What data do we have?

PakCaselaw includes all book-published Pakistan case law — every volume designated as an official report of decisions by a court within the Pakistan.

Our scope includes all provinces courts, federal courts, and special courts including landmark international court decisions.

Each volume has been converted into structured, case-level data broken out by majority and dissenting opinion, with human-checked metadata for party names, cause list number, citation, and date.

Scope limits

PakCaselaw does not include:

  • Cases not designated as officially published, such as most lower court decisions.
  • Non-published trial documents such as party filings, orders, and exhibits.

Digitization Process

We created this data by digitizing million pages of court decisions contained in roughly 15000 bound volumes.

Members of our team created metadata for each volume, including a unique barcode, reporter name, title, jurisdiction, publication date and other volume-level information. We then used a high-speed scanner to produce JP2 and TIF images of every page. A vendor then used OCR to extract the text of every case, creating case-level XML files. Key metadata fields, like case name, citation, court and decision date, were corrected for accuracy, while the text of each case was left as raw OCR output.
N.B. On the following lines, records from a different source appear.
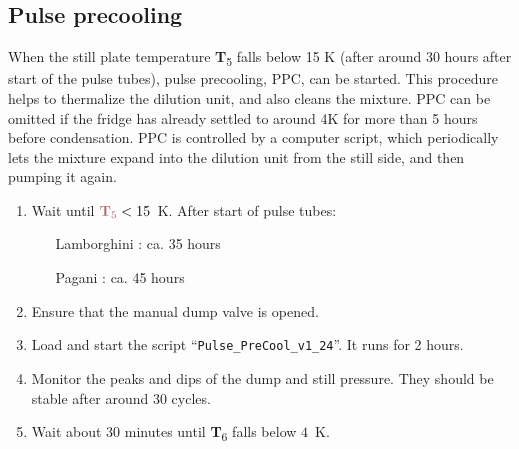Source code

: \documentclass{article}[18pt,A4]
\newcommand{\temperature}[1]{{\color{temperaturecolor}\textbf{T}\textsubscript{#1}}}
\begin{document}
\subsection{Pulse precooling}
When the still plate temperature \temperature{5} falls below 15 K (after around 30 hours after start of the pulse tubes),
pulse precooling, PPC, can be started.
This procedure helps to thermalize the dilution unit, and also cleans the mixture.
PPC can be omitted if the fridge has already settled to around 4K for more than 5 hours before condensation.
PPC is controlled by a computer script,
which periodically lets the mixture expand into the dilution unit from the still side, and then pumping it again.
\begin{enumerate}
    \item Wait until $\temperature{5} < 15$~K. After start of pulse tubes:
    \begin{enumerate}
        \item[Lamborghini]: ca. 35 hours
        \item[Pagani]: ca. 45 hours
    \end{enumerate}
    \item Ensure that the manual dump valve is opened.
    \item Load and start the script ``\texttt{Pulse\_PreCool\_v1\_24}''. It runs for 2 hours.
    \item Monitor the peaks and dips of the dump and still pressure. They should be stable after around 30 cycles.
    \item Wait about 30 minutes until \temperature{6} falls below $4$~K.
\end{enumerate}
\end{document}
In addition, for cases from volumes not yet in the public domain, our vendor redacted any headnotes.

Data quality

Our data inevitably includes countless errors as part of the digitization process. The public launch of this project is only the start of discovering errors, and we hope you will help us in finding and fixing them.
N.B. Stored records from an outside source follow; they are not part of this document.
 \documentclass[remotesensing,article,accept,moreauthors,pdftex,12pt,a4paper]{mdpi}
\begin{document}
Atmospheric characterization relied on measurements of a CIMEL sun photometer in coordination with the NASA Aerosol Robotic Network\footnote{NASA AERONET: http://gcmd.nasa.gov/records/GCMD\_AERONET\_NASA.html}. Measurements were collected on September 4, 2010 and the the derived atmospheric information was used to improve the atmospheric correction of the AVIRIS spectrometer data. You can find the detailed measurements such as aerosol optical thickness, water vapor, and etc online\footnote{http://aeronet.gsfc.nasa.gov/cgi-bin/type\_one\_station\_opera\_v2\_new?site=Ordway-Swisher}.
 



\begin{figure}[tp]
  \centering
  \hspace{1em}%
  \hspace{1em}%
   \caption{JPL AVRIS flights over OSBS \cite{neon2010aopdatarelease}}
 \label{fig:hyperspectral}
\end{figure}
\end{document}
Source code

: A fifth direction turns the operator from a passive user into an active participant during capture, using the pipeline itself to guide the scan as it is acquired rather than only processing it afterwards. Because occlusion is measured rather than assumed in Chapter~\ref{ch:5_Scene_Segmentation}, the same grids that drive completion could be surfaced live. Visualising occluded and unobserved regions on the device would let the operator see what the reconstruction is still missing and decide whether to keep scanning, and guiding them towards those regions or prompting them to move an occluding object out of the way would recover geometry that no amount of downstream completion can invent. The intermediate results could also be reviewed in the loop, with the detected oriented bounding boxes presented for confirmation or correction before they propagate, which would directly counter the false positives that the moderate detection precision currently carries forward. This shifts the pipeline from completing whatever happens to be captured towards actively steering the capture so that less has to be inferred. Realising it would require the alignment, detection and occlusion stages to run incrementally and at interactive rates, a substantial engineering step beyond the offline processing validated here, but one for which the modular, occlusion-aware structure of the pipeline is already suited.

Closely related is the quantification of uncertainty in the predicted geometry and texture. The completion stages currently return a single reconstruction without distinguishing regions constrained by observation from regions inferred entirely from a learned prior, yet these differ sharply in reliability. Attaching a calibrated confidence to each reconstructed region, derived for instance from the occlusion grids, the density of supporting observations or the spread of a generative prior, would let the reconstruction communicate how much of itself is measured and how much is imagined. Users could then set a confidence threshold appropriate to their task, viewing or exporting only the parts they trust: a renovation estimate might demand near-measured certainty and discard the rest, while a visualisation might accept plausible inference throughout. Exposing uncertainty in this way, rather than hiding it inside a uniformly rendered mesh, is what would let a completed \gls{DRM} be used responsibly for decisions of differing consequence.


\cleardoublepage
Some parts of our data are higher quality than others. Case metadata, such as the party names, cause-list number, citation, and date, has received human review. Case text and general head matter has been generated by machine OCR and has not received human review.

We particularly welcome metadata corrections, feature requests, and suggestions for large-scale algorithmic changes. We are not currently able to process individual OCR corrections, but welcome general suggestions on the OCR correction process.

Data citation

Data made available through the Pakistan Caselaw Project API and bulk download service is citable. View our suggested citation in these standard formats:

APA
Pakistan Caselaw Project. (2018). Retrieved [date], from [url].

Chicago / Turabian
Pakistan Caselaw Project. "Pakistan Caselaw Project." Last modified [date], [url].

Have you used Pakistan Caselaw Project data in your research? Tell us about it.

Usage & access

The PakCaselaw data is free for the public to use and access.

Case metadata, such as the case name, citation, court, date, etc., is freely and openly accessible without limitation. Full case text can be freely viewed or downloaded but you must register for an account to do so, and currently you may view or download no more than 500 cases per day. In addition, research scholars can qualify for bulk data access by agreeing to certain use and redistribution restrictions. You can request a bulk access agreement by creating an account and then visiting your account page.

The Pakistan Caselaw Project team cannot help with personal legal research problems or legal representation. Our data is valuable for scholarship, but it is a work in progress and is not kept up to date. Please do not rely on our data set to solve personal legal problems.